Home Debt Management, Nigerians Raise Concerns as Government Approves N1.15 Trillion Domestic Loan for 2025 Budget

Nigerians Raise Concerns as Government Approves N1.15 Trillion Domestic Loan for 2025 Budget

by Radarr Admin
Nigerians Raise Concerns as Government Approves N1.15 Trillion Domestic Loan for 2025 Budget

Many Nigerians have continued to express worries over the Federal Government’s borrowing, even as officials maintain that revenue generation has improved. The National Assembly recently approved President Bola Tinubu’s request to borrow N1.15 trillion from the domestic debt market to help finance part of the 2025 national budget deficit, raising questions about fiscal sustainability.

According to reports from the News Agency of Nigeria (NAN), the 2025 budget now provides for total government spending of N59.99 trillion, representing an increase of N5.25 trillion from the initial N54.74 trillion proposed by the Executive. The expansion widened the total budget deficit to N14.10 trillion, of which N12.95 trillion had previously been approved for borrowing.

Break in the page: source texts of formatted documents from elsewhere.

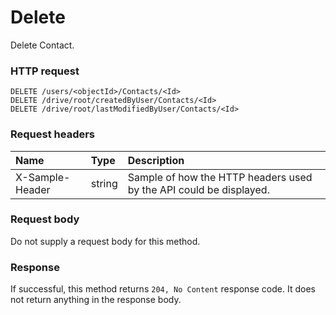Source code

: # Delete

Delete Contact.
### HTTP request
```http
DELETE /users/<objectId>/Contacts/<Id>
DELETE /drive/root/createdByUser/Contacts/<Id>
DELETE /drive/root/lastModifiedByUser/Contacts/<Id>

```
### Request headers
| Name       | Type | Description|
|:---------------|:--------|:----------|
| X-Sample-Header  | string  | Sample of how the HTTP headers used by the API could be displayed.|

### Request body
Do not supply a request body for this method.


### Response
If successful, this method returns `204, No Content` response code. It does not return anything in the response body.


<!-- uuid: 13d80de7-4287-47ee-915f-deccc3846e67
2015-10-09 18:28:46 UTC -->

Data from the Debt Management Office (DMO) showed that as of June 2025, Nigeria’s total public debt stood at N152.4 trillion, made up of N71.85 trillion in external debt and N80.55 trillion in domestic borrowing. The figures underscore the growing reliance on debt to fund government operations, a development that has sparked debate among policymakers, economists, and civil society groups.

Senator Olamilekan Adeola, Chairman of the Senate Committee on Appropriations, said most of the loan requests had already been included in the Medium-Term Expenditure Framework and the 2025 budget. “The borrowing is already embedded in the 2025 Appropriation Act. With this approval, we now have all revenue sources, including loans in place to fully fund the budget,” he said.

Senator Sani Musa, Chairman of the Senate Committee on Finance, argued that borrowing was consistent with global economic practices. “There is no economy that grows without borrowing. What we are doing is in line with global best practices,” he added.

However, some legislators and economic experts expressed caution. Senator Abdul Ningi said Nigerians deserved to know the specifics of the loans, including how the funds would be deployed and their expected impact on economic growth.

Experts warn that the government’s rising debt service burden could undermine fiscal sustainability. Dr Muda Yusuf, CEO of the Centre for the Promotion of Private Enterprise, noted that Nigeria’s debt servicing costs already outpace capital expenditure. “Debt service is already far more than the appropriation for capital spending, and the trend is worrying. We need to tread very cautiously with respect to debt commitments,” he said.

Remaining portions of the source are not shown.